7. Adjustments Upon Change in Capitalization. If, by operation of Section 10 of the 2005 Stock Incentive Plan, a Grantee who received a similar award of Restricted Stock pursuant to the 2005 Stock Incentive Plan were entitled to new, additional or different shares of stock or securities of the Corporation or any successor corporation or entity or other property, the Grantee shall also be entitled to such new, additional or different shares or other property which shall thereupon be subject to all of the conditions and restrictions which were applicable to the shares of Restricted Stock immediately prior to the event and/or transaction that gave rise to the operation of Section 10 of the 2005 Stock Incentive Plan.
8. Modification of Agreement. Except as set forth herein, this Agreement may be modified, amended, suspended or terminated, and any terms or conditions may be waived, but only by a written instrument executed by the parties hereto.

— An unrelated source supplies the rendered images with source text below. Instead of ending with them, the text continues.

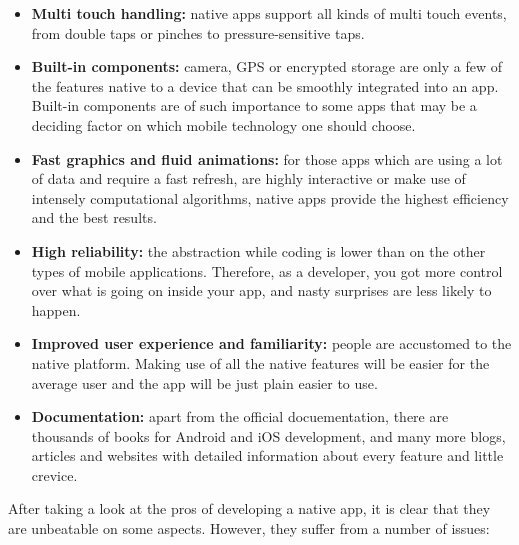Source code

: \begin{itemize}
	\item \textbf{Multi touch handling:} native apps support all kinds of multi touch events, from double taps or pinches to pressure-sensitive taps.
	\item \textbf{Built-in components:} camera, GPS or encrypted storage are only a few of the features native to a device that can be smoothly integrated into an app. Built-in components are of such importance to some apps that may be a deciding factor on which mobile technology one should choose.
	\item \textbf{Fast graphics and fluid animations:} for those apps which are using a lot of data and require a fast refresh, are highly interactive or make use of intensely computational algorithms, native apps provide the highest efficiency and the best results.
	\item \textbf{High reliability:} the abstraction while coding is lower than on the other types of mobile applications. Therefore, as a developer, you got more control over what is going on inside your app, and nasty surprises are less likely to happen. 
	\item \textbf{Improved user experience and familiarity:} people are accustomed to the native platform. Making use of all the native features will be easier for the average user and the app will be just plain easier to use.
	\item \textbf{Documentation:} apart from the official docuementation, there are thousands of books for Android and iOS development, and many more blogs, articles and websites with detailed information about every feature and little crevice.
\end{itemize}

After taking a look at the pros of developing a native app, it is clear that they are unbeatable on some aspects. However, they suffer from a number of issues:

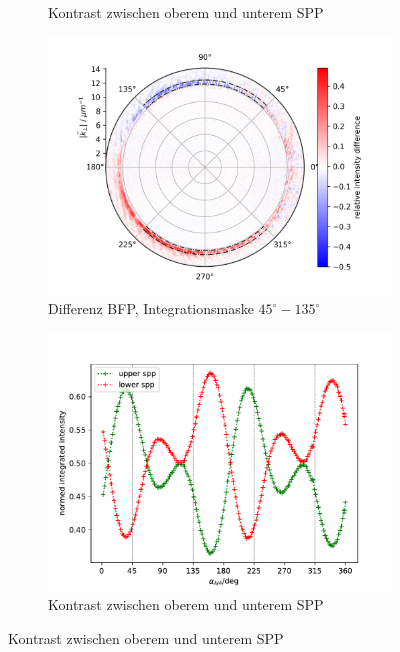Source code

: \documentclass[titlepage]{article}
\begin{document}
\begin{figure}
\begin{subfigure}[b]{0.49\textwidth}
			\caption{Kontrast zwischen oberem und unterem SPP}
			\label{fig:intensity_back}
		\end{subfigure}
	
		\begin{subfigure}[b]{0.5\textwidth}
			\centering
			\includegraphics[width=\textwidth]{figures/spin_hall/diff_mid.png}
			\caption{Differenz BFP, Integrationsmaske $45^\circ-135^\circ$}
			\label{fig:diff_mid}
		\end{subfigure}
		\hfill
		\begin{subfigure}[b]{0.49\textwidth}
			\centering
			\includegraphics[width=\textwidth]{figures/spin_hall/intensity_mid.pdf}
			\caption{Kontrast zwischen oberem und unterem SPP}
			\label{fig:intensity_mid}
		\end{subfigure}
	

\end{figure}
\end{document}
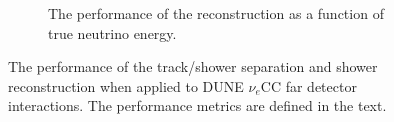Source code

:\begin{figure}
\begin{subfigure}[t]{0.48\linewidth}
    \caption{The performance of the reconstruction as a function of true neutrino energy.}
    \label{fig:GoodReconstructionEnergy}
  \end{subfigure}
  \caption[The performance of the track/shower separation and shower reconstruction when applied to DUNE $\nu_e$CC far detector interactions.]{The performance of the track/shower separation and shower reconstruction when applied to DUNE $\nu_e$CC far detector interactions.  The performance metrics are defined in the text.}
  \label{fig:GoodReconstruction}
\end{figure}
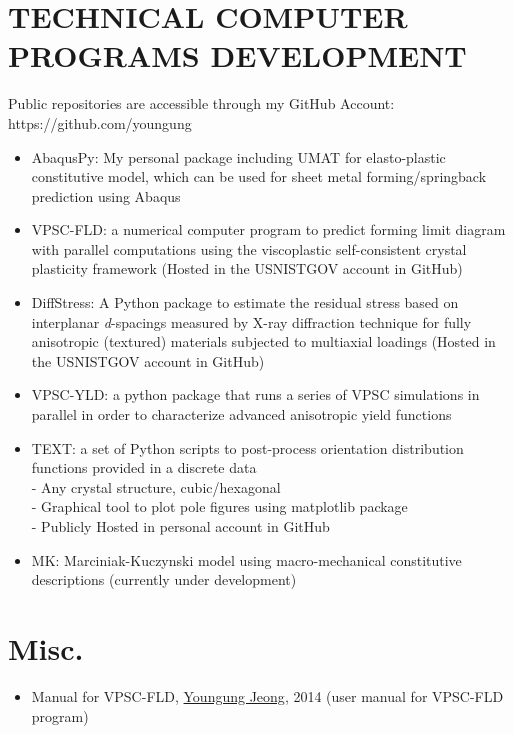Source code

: \documentclass{res}
\begin{document}
\begin{resume}
  \section{TECHNICAL COMPUTER PROGRAMS DEVELOPMENT}
  Public repositories are accessible through my GitHub Account: https://github.com/youngung
  \begin{itemize}
  \item AbaqusPy: My personal package including UMAT for elasto-plastic constitutive model, which can be used for sheet metal forming/springback prediction using Abaqus
  \item VPSC-FLD: a numerical computer program to predict forming limit diagram with parallel computations using the viscoplastic self-consistent crystal plasticity framework (Hosted in the USNISTGOV account in GitHub) \\
  \item DiffStress: A Python package to estimate the residual stress based on interplanar \emph{d}-spacings measured by X-ray diffraction technique for fully anisotropic (textured) materials subjected to multiaxial loadings (Hosted in the USNISTGOV account in GitHub) \\
  \item VPSC-YLD: a python package that runs a series of VPSC simulations in parallel in order to characterize advanced anisotropic yield functions \\
  \item TEXT: a set of Python scripts to post-process orientation distribution functions provided in a discrete data \\
    - Any crystal structure, cubic/hexagonal\\
    - Graphical tool to plot pole figures using matplotlib package\\
    - Publicly Hosted in personal account in GitHub\\
  \item MK: Marciniak-Kuczynski model using macro-mechanical constitutive descriptions (currently under development)
  \end{itemize}

  \section{Misc.}
  \begin{itemize}
  \item Manual for VPSC-FLD, \underline{Youngung Jeong}, 2014 (user manual for VPSC-FLD program)
  \end{itemize}


\end{resume}
\end{document}
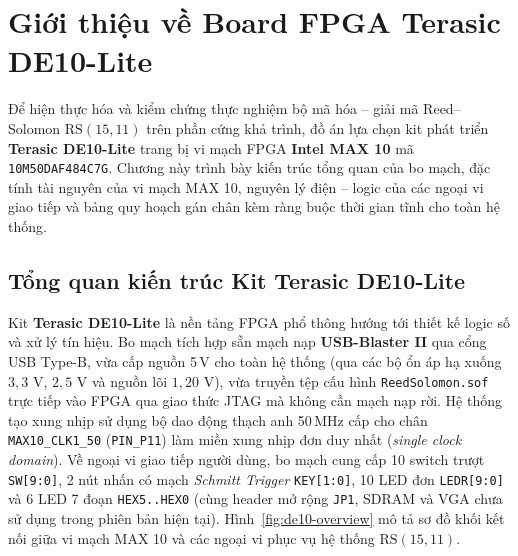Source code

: 
\chapter{Giới thiệu về Board FPGA Terasic DE10-Lite}
\label{ch:de10-lite}

Để hiện thực hóa và kiểm chứng thực nghiệm bộ mã hóa -- giải mã Reed--Solomon $\mathrm{RS}(15,11)$ trên phần cứng khả trình, đồ án lựa chọn kit phát triển \textbf{Terasic DE10-Lite} trang bị vi mạch FPGA \textbf{Intel MAX 10} mã \texttt{10M50DAF484C7G}. Chương này trình bày kiến trúc tổng quan của bo mạch, đặc tính tài nguyên của vi mạch MAX 10, nguyên lý điện -- logic của các ngoại vi giao tiếp và bảng quy hoạch gán chân kèm ràng buộc thời gian tĩnh cho toàn hệ thống.

\section{Tổng quan kiến trúc Kit Terasic DE10-Lite}
\label{sec:de10-overview}

Kit \textbf{Terasic DE10-Lite} là nền tảng FPGA phổ thông hướng tới thiết kế logic số và xử lý tín hiệu. Bo mạch tích hợp sẵn mạch nạp \textbf{USB-Blaster II} qua cổng USB Type-B, vừa cấp nguồn 5\,V cho toàn hệ thống (qua các bộ ổn áp hạ xuống $3{,}3\text{ V}$, $2{,}5\text{ V}$ và nguồn lõi $1{,}20\text{ V}$), vừa truyền tệp cấu hình \texttt{ReedSolomon.sof} trực tiếp vào FPGA qua giao thức JTAG mà không cần mạch nạp rời. Hệ thống tạo xung nhịp sử dụng bộ dao động thạch anh 50\,MHz cấp cho chân \texttt{MAX10\_CLK1\_50} (\texttt{PIN\_P11}) làm miền xung nhịp đơn duy nhất (\textit{single clock domain}). Về ngoại vi giao tiếp người dùng, bo mạch cung cấp 10 switch trượt \texttt{SW[9:0]}, 2 nút nhấn có mạch \textit{Schmitt Trigger} \texttt{KEY[1:0]}, 10 LED đơn \texttt{LEDR[9:0]} và 6 LED 7 đoạn \texttt{HEX5..HEX0} (cùng header mở rộng \texttt{JP1}, SDRAM và VGA chưa sử dụng trong phiên bản hiện tại). Hình~\ref{fig:de10-overview} mô tả sơ đồ khối kết nối giữa vi mạch MAX 10 và các ngoại vi phục vụ hệ thống $\mathrm{RS}(15,11)$.

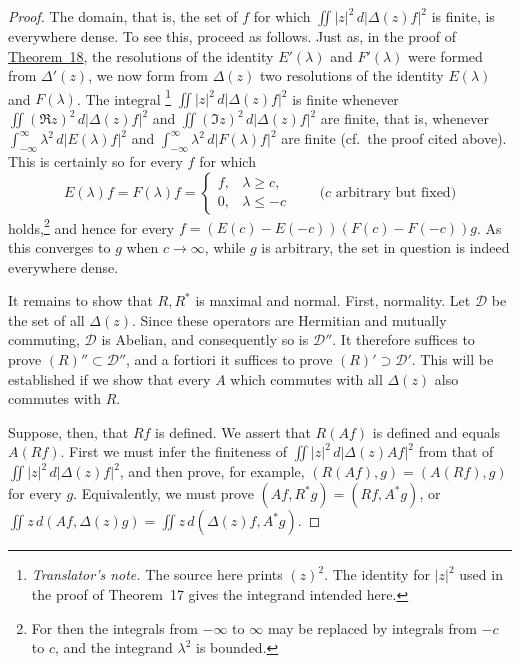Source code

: \documentclass[
  paper=b5,
  twoside=true,
  fontsize=13pt,
  headings=normal,
  bookmarkpackage=false
]{scrartcl}
\theoremstyle{definition}
\newcommand{\TheoremRef}[1]{\hyperref[thm:#1]{Theorem~#1}}
\newcounter{translatornote}
\newcounter{savedfootnote}
\newcommand{\TranslatorNote}[1]{%
  \stepcounter{translatornote}%
  \setcounter{savedfootnote}{\value{footnote}}%
  \begingroup
    \renewcommand{\thefootnote}{T\arabic{translatornote}}%
    \footnote{\textit{Translator's note.} #1}%
  \endgroup
  \setcounter{footnote}{\value{savedfootnote}}}
\begin{document}
\begin{proof}
The domain, that is, the set of \(f\) for which
\(\iint \lvert z\rvert^{2}\,d\lvert\Delta(z)f\rvert^{2}\) is finite, is
everywhere dense.  To see this, proceed as follows.  Just as, in the proof
of \TheoremRef{18}, the resolutions of the identity \(E'(\lambda)\) and
\(F'(\lambda)\) were formed from \(\Delta'(z)\), we now form from
\(\Delta(z)\) two resolutions of the identity \(E(\lambda)\) and
\(F(\lambda)\).  The integral\TranslatorNote{The source here prints
\((z)^2\). The identity for \(\lvert z\rvert^2\) used in the proof of
Theorem~17 gives the integrand intended here.}
\(\iint \lvert z\rvert^{2}\,d\lvert\Delta(z)f\rvert^{2}\) is finite whenever
\(\iint (\Re z)^{2}\,d\lvert\Delta(z)f\rvert^{2}\) and
\(\iint (\Im z)^{2}\,d\lvert\Delta(z)f\rvert^{2}\) are finite, that is,
whenever \(\int_{-\infty}^{\infty}\lambda^{2}\,d\lvert E(\lambda)f\rvert^{2}\)
and \(\int_{-\infty}^{\infty}\lambda^{2}\,d\lvert F(\lambda)f\rvert^{2}\)
are finite (cf.\ the proof cited above).  This is certainly so for every
\(f\) for which
\[
  E(\lambda)f=F(\lambda)f=
  \begin{cases}
    f,& \lambda\geq c,\\
    0,& \lambda\leq -c
  \end{cases}
  \qquad
  \text{(\(c\) arbitrary but fixed)}
\]
holds,\footnote{\label{fn:68}For then the integrals from \(-\infty\) to \(\infty\) may
be replaced by integrals from \(-c\) to \(c\), and the integrand
\(\lambda^{2}\) is bounded.}
and hence for every \(f=(E(c)-E(-c))(F(c)-F(-c))g\).  As this converges to \(g\) when \(c\to\infty\), while \(g\) is arbitrary,
the set in question is indeed everywhere dense.

It remains to show that \(R,R^{*}\) is maximal and normal.  First,
normality.  Let \(\mathcal D\) be the set of all \(\Delta(z)\).  Since these
operators are Hermitian and mutually commuting, \(\mathcal D\) is Abelian,
and consequently so is \(\mathcal D''\).  It therefore suffices to prove \((R)''\subset\mathcal D''\),
and a fortiori it suffices to prove \((R)'\supset\mathcal D'\).  This will
be established if we show that every \(A\) which commutes with all
\(\Delta(z)\) also commutes with \(R\).

Suppose, then, that \(Rf\) is defined.  We assert that \(R(Af)\) is
defined and equals \(A(Rf)\).  First we must infer the finiteness of
\(\iint\lvert z\rvert^{2}\,d\lvert\Delta(z)Af\rvert^{2}\)
from that of \(\iint\lvert z\rvert^{2}\,d\lvert\Delta(z)f\rvert^{2}\),
and then prove, for example, \((R(Af),g)=(A(Rf),g)\) for every \(g\).
Equivalently, we must prove \((Af,R^{*}g)=(Rf,A^{*}g)\), or
\(\iint z\,d(Af,\Delta(z)g)=\iint z\,d(\Delta(z)f,A^{*}g)\).


\end{proof}
\end{document}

9. Severability. Should any provision of this Agreement be held by a court of competent jurisdiction to be unenforceable or invalid for any reason, the remaining provisions of this Agreement shall not be affected by such holding and shall continue in full force and effect in accordance with their terms.
10. Governing Law. The validity, interpretation, construction and performance of this Agreement shall be governed by the laws of the State of New York without regard to its conflict of laws principle, except to the extent that the application of New York law would result in a violation of the Canadian Business Corporation Act.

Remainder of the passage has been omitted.